All of the data that follows should be retyped exactly as it appears.

* Supplied entries:

_ _ _ _

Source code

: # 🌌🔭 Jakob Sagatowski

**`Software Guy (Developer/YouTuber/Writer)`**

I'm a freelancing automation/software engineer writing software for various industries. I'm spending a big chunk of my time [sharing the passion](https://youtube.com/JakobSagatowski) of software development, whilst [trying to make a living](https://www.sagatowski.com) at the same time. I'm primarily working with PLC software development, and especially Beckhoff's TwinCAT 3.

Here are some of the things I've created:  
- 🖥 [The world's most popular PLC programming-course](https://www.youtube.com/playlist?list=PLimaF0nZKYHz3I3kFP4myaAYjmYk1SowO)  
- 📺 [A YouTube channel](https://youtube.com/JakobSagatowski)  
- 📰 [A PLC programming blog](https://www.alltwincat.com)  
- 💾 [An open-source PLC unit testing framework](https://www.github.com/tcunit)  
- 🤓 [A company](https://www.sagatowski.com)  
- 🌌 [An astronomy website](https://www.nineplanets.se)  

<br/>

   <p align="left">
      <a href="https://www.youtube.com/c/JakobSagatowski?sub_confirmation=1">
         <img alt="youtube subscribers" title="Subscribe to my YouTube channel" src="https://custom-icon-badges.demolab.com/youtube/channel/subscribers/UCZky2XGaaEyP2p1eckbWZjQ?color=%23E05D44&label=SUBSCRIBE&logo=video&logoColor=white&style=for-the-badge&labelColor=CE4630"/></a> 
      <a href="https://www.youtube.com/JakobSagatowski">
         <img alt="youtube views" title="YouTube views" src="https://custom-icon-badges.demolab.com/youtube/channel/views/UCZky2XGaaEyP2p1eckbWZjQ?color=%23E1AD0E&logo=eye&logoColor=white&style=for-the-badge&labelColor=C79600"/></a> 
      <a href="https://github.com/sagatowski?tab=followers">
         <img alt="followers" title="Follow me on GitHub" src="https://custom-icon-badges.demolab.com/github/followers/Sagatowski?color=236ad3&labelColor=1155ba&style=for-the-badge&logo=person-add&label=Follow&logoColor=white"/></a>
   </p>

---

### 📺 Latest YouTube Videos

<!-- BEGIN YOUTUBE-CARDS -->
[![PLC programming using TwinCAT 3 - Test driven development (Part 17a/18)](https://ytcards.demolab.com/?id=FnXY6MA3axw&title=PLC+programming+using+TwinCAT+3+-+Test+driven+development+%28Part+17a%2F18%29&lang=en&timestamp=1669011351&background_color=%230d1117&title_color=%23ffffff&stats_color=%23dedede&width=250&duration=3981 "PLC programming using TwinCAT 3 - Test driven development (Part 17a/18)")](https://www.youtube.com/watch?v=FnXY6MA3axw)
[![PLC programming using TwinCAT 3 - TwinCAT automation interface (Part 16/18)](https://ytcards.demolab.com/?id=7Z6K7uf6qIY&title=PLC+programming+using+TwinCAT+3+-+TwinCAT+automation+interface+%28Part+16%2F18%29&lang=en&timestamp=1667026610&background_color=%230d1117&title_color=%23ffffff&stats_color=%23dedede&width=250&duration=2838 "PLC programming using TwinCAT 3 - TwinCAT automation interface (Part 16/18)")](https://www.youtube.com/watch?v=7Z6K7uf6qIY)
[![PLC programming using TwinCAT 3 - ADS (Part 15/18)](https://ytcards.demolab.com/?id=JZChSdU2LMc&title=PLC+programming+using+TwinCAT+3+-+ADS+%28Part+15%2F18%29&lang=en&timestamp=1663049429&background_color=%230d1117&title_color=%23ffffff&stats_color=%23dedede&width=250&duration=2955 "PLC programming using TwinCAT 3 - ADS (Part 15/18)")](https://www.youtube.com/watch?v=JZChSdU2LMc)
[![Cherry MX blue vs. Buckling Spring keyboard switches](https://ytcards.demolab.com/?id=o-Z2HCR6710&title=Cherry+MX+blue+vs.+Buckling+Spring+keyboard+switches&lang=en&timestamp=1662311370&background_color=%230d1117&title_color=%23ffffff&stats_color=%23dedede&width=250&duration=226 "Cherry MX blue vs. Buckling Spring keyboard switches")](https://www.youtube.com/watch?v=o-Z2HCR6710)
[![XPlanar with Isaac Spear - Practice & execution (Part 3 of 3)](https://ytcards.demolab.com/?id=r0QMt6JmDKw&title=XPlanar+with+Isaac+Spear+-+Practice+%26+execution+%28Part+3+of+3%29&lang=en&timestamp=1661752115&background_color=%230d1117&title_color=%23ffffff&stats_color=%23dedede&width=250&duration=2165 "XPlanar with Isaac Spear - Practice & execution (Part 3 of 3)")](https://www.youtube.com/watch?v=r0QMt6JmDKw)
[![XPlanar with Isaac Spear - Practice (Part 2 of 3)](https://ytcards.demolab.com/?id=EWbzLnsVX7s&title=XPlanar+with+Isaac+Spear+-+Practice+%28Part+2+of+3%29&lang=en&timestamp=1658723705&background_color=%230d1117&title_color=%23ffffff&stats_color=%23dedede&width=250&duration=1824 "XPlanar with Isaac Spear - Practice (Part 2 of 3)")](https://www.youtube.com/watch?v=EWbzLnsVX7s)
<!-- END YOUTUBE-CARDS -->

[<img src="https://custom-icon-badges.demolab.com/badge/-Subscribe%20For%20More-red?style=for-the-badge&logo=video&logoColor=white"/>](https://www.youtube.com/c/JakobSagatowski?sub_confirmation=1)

_ _ _ _

* Output:
Source code

: # 🌌🔭 Jakob Sagatowski

**`Software Guy (Developer/YouTuber/Writer)`**

I'm a freelancing automation/software engineer writing software for various industries. I'm spending a big chunk of my time [sharing the passion](https://youtube.com/JakobSagatowski) of software development, whilst [trying to make a living](https://www.sagatowski.com) at the same time. I'm primarily working with PLC software development, and especially Beckhoff's TwinCAT 3.

Here are some of the things I've created:  
- 🖥 [The world's most popular PLC programming-course](https://www.youtube.com/playlist?list=PLimaF0nZKYHz3I3kFP4myaAYjmYk1SowO)  
- 📺 [A YouTube channel](https://youtube.com/JakobSagatowski)  
- 📰 [A PLC programming blog](https://www.alltwincat.com)  
- 💾 [An open-source PLC unit testing framework](https://www.github.com/tcunit)  
- 🤓 [A company](https://www.sagatowski.com)  
- 🌌 [An astronomy website](https://www.nineplanets.se)  

<br/>

   <p align="left">
      <a href="https://www.youtube.com/c/JakobSagatowski?sub_confirmation=1">
         <img alt="youtube subscribers" title="Subscribe to my YouTube channel" src="https://custom-icon-badges.demolab.com/youtube/channel/subscribers/UCZky2XGaaEyP2p1eckbWZjQ?color=%23E05D44&label=SUBSCRIBE&logo=video&logoColor=white&style=for-the-badge&labelColor=CE4630"/></a> 
      <a href="https://www.youtube.com/JakobSagatowski">
         <img alt="youtube views" title="YouTube views" src="https://custom-icon-badges.demolab.com/youtube/channel/views/UCZky2XGaaEyP2p1eckbWZjQ?color=%23E1AD0E&logo=eye&logoColor=white&style=for-the-badge&labelColor=C79600"/></a> 
      <a href="https://github.com/sagatowski?tab=followers">
         <img alt="followers" title="Follow me on GitHub" src="https://custom-icon-badges.demolab.com/github/followers/Sagatowski?color=236ad3&labelColor=1155ba&style=for-the-badge&logo=person-add&label=Follow&logoColor=white"/></a>
   </p>

---

### 📺 Latest YouTube Videos

<!-- BEGIN YOUTUBE-CARDS -->
[![PLC programming using TwinCAT 3 - Test driven development (Part 17a/18)](https://ytcards.demolab.com/?id=FnXY6MA3axw&title=PLC+programming+using+TwinCAT+3+-+Test+driven+development+%28Part+17a%2F18%29&lang=en&timestamp=1669011351&background_color=%230d1117&title_color=%23ffffff&stats_color=%23dedede&width=250&duration=3981 "PLC programming using TwinCAT 3 - Test driven development (Part 17a/18)")](https://www.youtube.com/watch?v=FnXY6MA3axw)
[![PLC programming using TwinCAT 3 - TwinCAT automation interface (Part 16/18)](https://ytcards.demolab.com/?id=7Z6K7uf6qIY&title=PLC+programming+using+TwinCAT+3+-+TwinCAT+automation+interface+%28Part+16%2F18%29&lang=en&timestamp=1667026610&background_color=%230d1117&title_color=%23ffffff&stats_color=%23dedede&width=250&duration=2838 "PLC programming using TwinCAT 3 - TwinCAT automation interface (Part 16/18)")](https://www.youtube.com/watch?v=7Z6K7uf6qIY)
[![PLC programming using TwinCAT 3 - ADS (Part 15/18)](https://ytcards.demolab.com/?id=JZChSdU2LMc&title=PLC+programming+using+TwinCAT+3+-+ADS+%28Part+15%2F18%29&lang=en&timestamp=1663049429&background_color=%230d1117&title_color=%23ffffff&stats_color=%23dedede&width=250&duration=2955 "PLC programming using TwinCAT 3 - ADS (Part 15/18)")](https://www.youtube.com/watch?v=JZChSdU2LMc)
[![Cherry MX blue vs. Buckling Spring keyboard switches](https://ytcards.demolab.com/?id=o-Z2HCR6710&title=Cherry+MX+blue+vs.+Buckling+Spring+keyboard+switches&lang=en&timestamp=1662311370&background_color=%230d1117&title_color=%23ffffff&stats_color=%23dedede&width=250&duration=226 "Cherry MX blue vs. Buckling Spring keyboard switches")](https://www.youtube.com/watch?v=o-Z2HCR6710)
[![XPlanar with Isaac Spear - Practice & execution (Part 3 of 3)](https://ytcards.demolab.com/?id=r0QMt6JmDKw&title=XPlanar+with+Isaac+Spear+-+Practice+%26+execution+%28Part+3+of+3%29&lang=en&timestamp=1661752115&background_color=%230d1117&title_color=%23ffffff&stats_color=%23dedede&width=250&duration=2165 "XPlanar with Isaac Spear - Practice & execution (Part 3 of 3)")](https://www.youtube.com/watch?v=r0QMt6JmDKw)
[![XPlanar with Isaac Spear - Practice (Part 2 of 3)](https://ytcards.demolab.com/?id=EWbzLnsVX7s&title=XPlanar+with+Isaac+Spear+-+Practice+%28Part+2+of+3%29&lang=en&timestamp=1658723705&background_color=%230d1117&title_color=%23ffffff&stats_color=%23dedede&width=250&duration=1824 "XPlanar with Isaac Spear - Practice (Part 2 of 3)")](https://www.youtube.com/watch?v=EWbzLnsVX7s)
<!-- END YOUTUBE-CARDS -->

[<img src="https://custom-icon-badges.demolab.com/badge/-Subscribe%20For%20More-red?style=for-the-badge&logo=video&logoColor=white"/>](https://www.youtube.com/c/JakobSagatowski?sub_confirmation=1)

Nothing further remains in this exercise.